--- START ---

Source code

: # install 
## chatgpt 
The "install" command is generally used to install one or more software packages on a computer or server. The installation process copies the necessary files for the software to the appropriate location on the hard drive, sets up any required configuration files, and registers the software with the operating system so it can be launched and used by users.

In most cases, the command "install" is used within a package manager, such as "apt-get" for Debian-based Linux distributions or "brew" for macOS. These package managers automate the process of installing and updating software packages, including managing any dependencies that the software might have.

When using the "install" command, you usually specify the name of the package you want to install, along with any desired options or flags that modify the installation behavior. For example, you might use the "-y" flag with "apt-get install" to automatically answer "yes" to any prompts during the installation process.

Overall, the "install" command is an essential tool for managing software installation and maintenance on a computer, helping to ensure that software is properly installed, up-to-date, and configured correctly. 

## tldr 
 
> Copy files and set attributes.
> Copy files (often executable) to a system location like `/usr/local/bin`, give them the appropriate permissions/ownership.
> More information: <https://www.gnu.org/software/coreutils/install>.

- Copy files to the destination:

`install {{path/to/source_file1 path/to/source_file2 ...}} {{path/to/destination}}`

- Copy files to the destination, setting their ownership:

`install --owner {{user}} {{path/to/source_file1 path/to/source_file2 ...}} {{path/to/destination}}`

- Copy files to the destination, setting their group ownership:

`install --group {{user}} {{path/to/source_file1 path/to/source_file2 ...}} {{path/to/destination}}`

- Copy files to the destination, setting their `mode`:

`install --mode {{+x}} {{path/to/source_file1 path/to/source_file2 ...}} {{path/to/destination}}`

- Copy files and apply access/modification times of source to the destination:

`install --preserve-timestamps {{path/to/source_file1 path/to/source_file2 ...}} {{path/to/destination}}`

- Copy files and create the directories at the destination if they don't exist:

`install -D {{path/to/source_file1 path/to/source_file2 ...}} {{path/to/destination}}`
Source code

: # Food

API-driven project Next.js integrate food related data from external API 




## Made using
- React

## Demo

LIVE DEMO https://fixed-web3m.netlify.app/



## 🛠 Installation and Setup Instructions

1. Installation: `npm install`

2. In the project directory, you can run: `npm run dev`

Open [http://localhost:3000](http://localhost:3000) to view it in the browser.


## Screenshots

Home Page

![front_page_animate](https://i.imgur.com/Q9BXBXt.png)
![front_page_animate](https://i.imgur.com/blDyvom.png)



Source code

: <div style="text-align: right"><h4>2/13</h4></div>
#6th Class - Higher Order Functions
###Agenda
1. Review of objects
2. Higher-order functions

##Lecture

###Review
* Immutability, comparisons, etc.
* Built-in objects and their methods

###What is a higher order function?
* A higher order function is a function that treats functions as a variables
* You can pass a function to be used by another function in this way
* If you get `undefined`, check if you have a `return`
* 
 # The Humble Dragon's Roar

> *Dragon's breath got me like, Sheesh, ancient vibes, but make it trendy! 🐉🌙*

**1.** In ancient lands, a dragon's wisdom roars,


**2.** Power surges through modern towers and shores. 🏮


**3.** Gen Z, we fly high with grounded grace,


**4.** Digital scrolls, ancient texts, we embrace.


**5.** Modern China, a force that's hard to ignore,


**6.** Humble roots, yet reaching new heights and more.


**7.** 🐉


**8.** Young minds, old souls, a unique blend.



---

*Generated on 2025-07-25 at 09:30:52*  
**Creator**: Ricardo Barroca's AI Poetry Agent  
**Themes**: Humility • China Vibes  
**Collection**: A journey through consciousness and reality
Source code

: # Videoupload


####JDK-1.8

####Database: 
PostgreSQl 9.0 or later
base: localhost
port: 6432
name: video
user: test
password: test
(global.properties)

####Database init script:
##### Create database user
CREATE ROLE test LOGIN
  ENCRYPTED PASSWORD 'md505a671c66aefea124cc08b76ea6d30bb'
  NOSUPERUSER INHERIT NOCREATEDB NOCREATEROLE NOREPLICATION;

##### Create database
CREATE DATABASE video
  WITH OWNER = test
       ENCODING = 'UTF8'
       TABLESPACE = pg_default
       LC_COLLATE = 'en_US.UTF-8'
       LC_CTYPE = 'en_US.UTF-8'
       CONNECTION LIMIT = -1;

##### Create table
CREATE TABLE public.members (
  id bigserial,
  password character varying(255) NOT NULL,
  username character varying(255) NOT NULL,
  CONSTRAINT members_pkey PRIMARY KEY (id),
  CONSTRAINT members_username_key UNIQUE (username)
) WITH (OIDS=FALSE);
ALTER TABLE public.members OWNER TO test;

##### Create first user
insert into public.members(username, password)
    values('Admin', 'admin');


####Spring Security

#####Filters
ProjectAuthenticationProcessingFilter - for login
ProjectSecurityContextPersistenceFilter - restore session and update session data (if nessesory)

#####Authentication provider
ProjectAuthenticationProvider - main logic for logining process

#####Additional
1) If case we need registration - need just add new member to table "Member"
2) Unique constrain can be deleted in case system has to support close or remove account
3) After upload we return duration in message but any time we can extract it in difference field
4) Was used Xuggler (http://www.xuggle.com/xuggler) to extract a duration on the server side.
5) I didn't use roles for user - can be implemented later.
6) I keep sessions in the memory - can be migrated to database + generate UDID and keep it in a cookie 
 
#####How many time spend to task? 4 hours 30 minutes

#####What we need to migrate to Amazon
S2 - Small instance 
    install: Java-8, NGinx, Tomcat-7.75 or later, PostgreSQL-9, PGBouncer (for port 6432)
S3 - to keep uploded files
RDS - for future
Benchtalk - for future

--- END ---

● Your assignment
From the entries, copy every line in which the string "test" can be found.

● Answer for this exercise
user: test
password: test
CREATE ROLE test LOGIN
  WITH OWNER = test
ALTER TABLE public.members OWNER TO test;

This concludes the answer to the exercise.